▶ _PROBLEM DETAILS_: Each line of the records that holds the word "documentclass" should be copied out.

▶ _Stored records_:

-------------------------

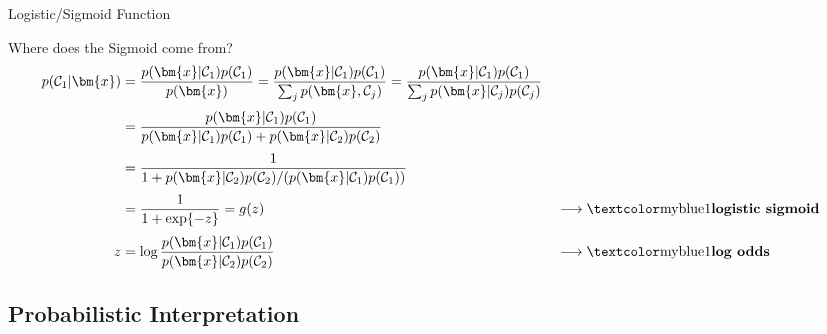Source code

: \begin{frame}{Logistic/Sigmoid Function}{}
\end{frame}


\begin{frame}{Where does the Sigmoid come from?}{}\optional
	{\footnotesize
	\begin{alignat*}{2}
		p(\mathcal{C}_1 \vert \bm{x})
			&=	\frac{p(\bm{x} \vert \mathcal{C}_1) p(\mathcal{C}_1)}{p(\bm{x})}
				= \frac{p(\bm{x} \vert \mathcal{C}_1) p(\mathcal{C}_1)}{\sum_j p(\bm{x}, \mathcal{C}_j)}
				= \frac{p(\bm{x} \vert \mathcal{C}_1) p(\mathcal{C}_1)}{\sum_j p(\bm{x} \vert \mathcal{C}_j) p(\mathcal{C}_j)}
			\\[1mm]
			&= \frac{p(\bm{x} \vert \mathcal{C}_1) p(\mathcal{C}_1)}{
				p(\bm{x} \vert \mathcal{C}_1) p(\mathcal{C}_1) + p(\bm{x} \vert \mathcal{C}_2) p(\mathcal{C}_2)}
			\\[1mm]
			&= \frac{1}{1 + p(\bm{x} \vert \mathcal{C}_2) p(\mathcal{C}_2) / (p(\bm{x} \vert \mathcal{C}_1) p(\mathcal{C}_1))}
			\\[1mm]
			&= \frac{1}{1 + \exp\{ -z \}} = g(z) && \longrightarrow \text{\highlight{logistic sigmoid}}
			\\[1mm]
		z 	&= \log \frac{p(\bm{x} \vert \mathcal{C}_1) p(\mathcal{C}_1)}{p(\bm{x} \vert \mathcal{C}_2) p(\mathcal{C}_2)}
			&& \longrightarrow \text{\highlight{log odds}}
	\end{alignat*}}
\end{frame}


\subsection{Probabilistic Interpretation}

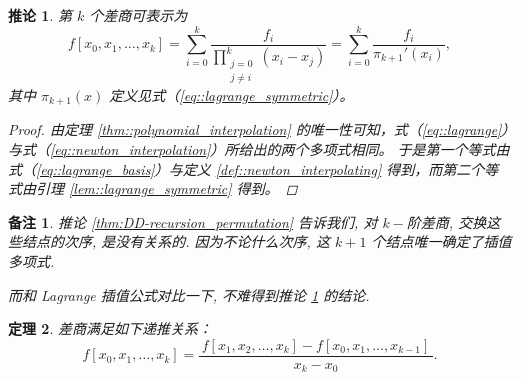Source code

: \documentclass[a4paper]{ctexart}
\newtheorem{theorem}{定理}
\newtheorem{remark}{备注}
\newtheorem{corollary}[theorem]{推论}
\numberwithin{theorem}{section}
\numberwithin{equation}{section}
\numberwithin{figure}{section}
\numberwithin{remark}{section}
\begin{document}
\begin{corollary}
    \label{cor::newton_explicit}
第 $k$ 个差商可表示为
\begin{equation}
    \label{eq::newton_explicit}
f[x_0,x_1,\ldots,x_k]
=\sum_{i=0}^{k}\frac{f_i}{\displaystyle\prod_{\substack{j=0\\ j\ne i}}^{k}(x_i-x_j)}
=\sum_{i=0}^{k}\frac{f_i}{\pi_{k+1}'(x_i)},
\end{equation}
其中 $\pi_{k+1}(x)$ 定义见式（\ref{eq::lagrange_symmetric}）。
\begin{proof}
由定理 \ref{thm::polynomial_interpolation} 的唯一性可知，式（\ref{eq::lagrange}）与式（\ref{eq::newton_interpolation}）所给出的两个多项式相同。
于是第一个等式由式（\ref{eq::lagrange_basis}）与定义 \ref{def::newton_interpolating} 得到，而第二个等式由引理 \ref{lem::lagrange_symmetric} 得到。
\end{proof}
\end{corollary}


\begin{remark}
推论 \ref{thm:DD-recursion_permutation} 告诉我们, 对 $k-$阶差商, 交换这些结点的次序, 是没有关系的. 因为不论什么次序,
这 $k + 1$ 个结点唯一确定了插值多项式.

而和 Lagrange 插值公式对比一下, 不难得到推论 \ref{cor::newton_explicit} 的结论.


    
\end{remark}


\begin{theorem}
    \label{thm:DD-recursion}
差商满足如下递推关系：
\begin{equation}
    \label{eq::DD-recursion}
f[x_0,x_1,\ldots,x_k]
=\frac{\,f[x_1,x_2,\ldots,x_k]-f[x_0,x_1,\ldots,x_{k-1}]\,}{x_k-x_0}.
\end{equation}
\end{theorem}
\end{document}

-------------------------

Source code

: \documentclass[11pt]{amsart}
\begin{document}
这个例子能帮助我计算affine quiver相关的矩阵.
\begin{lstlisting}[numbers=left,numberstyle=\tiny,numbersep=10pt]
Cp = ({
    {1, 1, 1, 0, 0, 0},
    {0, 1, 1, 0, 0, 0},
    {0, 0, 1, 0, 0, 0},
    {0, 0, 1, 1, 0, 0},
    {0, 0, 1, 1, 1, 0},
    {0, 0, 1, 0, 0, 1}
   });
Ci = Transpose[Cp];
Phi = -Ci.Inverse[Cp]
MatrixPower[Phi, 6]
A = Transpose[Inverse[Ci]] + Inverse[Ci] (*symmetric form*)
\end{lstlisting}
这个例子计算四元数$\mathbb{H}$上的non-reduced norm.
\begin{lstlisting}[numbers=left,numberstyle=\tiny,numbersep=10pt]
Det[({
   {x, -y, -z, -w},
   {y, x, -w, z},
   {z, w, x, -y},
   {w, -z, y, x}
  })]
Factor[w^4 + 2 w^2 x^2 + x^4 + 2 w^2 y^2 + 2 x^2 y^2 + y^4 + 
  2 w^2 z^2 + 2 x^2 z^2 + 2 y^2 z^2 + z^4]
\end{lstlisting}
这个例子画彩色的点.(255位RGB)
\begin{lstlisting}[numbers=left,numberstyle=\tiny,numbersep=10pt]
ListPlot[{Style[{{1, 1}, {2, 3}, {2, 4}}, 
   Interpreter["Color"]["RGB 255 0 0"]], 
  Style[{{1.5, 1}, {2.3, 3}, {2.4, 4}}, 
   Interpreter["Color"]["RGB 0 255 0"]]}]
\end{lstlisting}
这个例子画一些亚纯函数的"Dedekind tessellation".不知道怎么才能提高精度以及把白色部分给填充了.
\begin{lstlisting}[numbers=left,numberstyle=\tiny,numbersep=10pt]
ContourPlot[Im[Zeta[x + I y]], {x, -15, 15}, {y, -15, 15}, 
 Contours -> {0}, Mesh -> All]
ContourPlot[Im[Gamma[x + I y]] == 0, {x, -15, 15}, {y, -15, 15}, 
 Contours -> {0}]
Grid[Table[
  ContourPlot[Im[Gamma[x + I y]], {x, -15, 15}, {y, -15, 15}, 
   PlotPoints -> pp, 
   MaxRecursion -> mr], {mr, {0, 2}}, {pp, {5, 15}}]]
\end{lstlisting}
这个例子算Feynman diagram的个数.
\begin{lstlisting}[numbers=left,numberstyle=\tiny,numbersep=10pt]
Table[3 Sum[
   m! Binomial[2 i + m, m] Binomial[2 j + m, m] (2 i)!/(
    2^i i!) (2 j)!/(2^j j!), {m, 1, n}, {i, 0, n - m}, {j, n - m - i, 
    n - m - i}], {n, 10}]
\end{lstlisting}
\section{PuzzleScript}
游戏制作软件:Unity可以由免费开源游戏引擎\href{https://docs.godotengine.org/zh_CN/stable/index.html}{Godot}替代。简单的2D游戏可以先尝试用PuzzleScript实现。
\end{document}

-------------------------

▶ _ANSWER SECTION_:
: \documentclass[a4paper]{ctexart}
: \documentclass[11pt]{amsart}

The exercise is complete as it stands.